AIM OF THE TASK -
Line by line, output the data that follows exactly as written.

INFORMATION SHOWN -

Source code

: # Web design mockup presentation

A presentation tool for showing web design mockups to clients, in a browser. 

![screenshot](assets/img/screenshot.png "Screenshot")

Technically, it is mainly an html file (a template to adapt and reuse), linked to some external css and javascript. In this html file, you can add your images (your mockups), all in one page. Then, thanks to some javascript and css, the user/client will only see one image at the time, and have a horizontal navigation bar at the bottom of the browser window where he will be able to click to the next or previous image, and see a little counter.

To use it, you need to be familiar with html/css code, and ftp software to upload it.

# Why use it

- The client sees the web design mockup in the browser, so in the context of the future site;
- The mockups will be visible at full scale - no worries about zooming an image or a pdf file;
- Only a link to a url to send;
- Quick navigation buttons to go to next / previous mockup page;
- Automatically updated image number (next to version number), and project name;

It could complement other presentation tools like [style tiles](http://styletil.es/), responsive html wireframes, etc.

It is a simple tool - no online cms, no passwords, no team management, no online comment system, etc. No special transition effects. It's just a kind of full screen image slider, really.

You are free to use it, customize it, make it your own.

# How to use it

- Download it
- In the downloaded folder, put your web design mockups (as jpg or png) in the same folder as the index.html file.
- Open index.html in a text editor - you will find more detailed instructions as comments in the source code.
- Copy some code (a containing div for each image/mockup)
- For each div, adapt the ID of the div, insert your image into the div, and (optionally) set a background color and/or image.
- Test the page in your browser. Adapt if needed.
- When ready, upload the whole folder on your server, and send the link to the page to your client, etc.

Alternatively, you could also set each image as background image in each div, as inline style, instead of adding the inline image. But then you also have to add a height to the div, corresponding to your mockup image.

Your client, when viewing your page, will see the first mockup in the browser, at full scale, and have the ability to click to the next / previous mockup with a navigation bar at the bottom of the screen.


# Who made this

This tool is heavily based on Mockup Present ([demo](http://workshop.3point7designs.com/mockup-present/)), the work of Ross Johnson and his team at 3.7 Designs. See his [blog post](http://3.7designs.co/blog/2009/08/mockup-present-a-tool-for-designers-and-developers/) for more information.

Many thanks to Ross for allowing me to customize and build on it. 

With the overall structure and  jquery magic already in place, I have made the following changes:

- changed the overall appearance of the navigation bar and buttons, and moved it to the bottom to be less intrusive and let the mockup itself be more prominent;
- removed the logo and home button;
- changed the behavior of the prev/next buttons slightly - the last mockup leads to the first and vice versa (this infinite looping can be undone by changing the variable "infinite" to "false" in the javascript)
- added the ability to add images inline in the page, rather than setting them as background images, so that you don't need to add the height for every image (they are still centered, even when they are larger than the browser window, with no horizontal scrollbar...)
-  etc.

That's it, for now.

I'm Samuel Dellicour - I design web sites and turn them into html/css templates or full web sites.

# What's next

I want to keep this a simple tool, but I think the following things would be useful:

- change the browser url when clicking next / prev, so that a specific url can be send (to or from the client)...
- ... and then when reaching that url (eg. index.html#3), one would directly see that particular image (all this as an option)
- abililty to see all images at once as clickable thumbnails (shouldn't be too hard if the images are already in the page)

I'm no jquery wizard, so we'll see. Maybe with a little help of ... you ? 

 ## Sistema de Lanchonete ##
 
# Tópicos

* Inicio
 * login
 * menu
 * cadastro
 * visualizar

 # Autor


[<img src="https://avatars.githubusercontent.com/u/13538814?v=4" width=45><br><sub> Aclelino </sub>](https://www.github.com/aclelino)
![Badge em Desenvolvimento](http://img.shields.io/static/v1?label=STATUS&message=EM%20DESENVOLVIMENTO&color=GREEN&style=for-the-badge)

RESULT OF THIS EXERCISE -
Source code

: # Web design mockup presentation

A presentation tool for showing web design mockups to clients, in a browser. 

![screenshot](assets/img/screenshot.png "Screenshot")

Technically, it is mainly an html file (a template to adapt and reuse), linked to some external css and javascript. In this html file, you can add your images (your mockups), all in one page. Then, thanks to some javascript and css, the user/client will only see one image at the time, and have a horizontal navigation bar at the bottom of the browser window where he will be able to click to the next or previous image, and see a little counter.

To use it, you need to be familiar with html/css code, and ftp software to upload it.

# Why use it

- The client sees the web design mockup in the browser, so in the context of the future site;
- The mockups will be visible at full scale - no worries about zooming an image or a pdf file;
- Only a link to a url to send;
- Quick navigation buttons to go to next / previous mockup page;
- Automatically updated image number (next to version number), and project name;

It could complement other presentation tools like [style tiles](http://styletil.es/), responsive html wireframes, etc.

It is a simple tool - no online cms, no passwords, no team management, no online comment system, etc. No special transition effects. It's just a kind of full screen image slider, really.

You are free to use it, customize it, make it your own.

# How to use it

- Download it
- In the downloaded folder, put your web design mockups (as jpg or png) in the same folder as the index.html file.
- Open index.html in a text editor - you will find more detailed instructions as comments in the source code.
- Copy some code (a containing div for each image/mockup)
- For each div, adapt the ID of the div, insert your image into the div, and (optionally) set a background color and/or image.
- Test the page in your browser. Adapt if needed.
- When ready, upload the whole folder on your server, and send the link to the page to your client, etc.

Alternatively, you could also set each image as background image in each div, as inline style, instead of adding the inline image. But then you also have to add a height to the div, corresponding to your mockup image.

Your client, when viewing your page, will see the first mockup in the browser, at full scale, and have the ability to click to the next / previous mockup with a navigation bar at the bottom of the screen.


# Who made this

This tool is heavily based on Mockup Present ([demo](http://workshop.3point7designs.com/mockup-present/)), the work of Ross Johnson and his team at 3.7 Designs. See his [blog post](http://3.7designs.co/blog/2009/08/mockup-present-a-tool-for-designers-and-developers/) for more information.

Many thanks to Ross for allowing me to customize and build on it. 

With the overall structure and  jquery magic already in place, I have made the following changes:

- changed the overall appearance of the navigation bar and buttons, and moved it to the bottom to be less intrusive and let the mockup itself be more prominent;
- removed the logo and home button;
- changed the behavior of the prev/next buttons slightly - the last mockup leads to the first and vice versa (this infinite looping can be undone by changing the variable "infinite" to "false" in the javascript)
- added the ability to add images inline in the page, rather than setting them as background images, so that you don't need to add the height for every image (they are still centered, even when they are larger than the browser window, with no horizontal scrollbar...)
-  etc.

That's it, for now.

I'm Samuel Dellicour - I design web sites and turn them into html/css templates or full web sites.

# What's next

I want to keep this a simple tool, but I think the following things would be useful:

- change the browser url when clicking next / prev, so that a specific url can be send (to or from the client)...
- ... and then when reaching that url (eg. index.html#3), one would directly see that particular image (all this as an option)
- abililty to see all images at once as clickable thumbnails (shouldn't be too hard if the images are already in the page)

I'm no jquery wizard, so we'll see. Maybe with a little help of ... you ? 

 ## Sistema de Lanchonete ##
 
# Tópicos

* Inicio
 * login
 * menu
 * cadastro
 * visualizar

 # Autor


[<img src="https://avatars.githubusercontent.com/u/13538814?v=4" width=45><br><sub> Aclelino </sub>](https://www.github.com/aclelino)
![Badge em Desenvolvimento](http://img.shields.io/static/v1?label=STATUS&message=EM%20DESENVOLVIMENTO&color=GREEN&style=for-the-badge)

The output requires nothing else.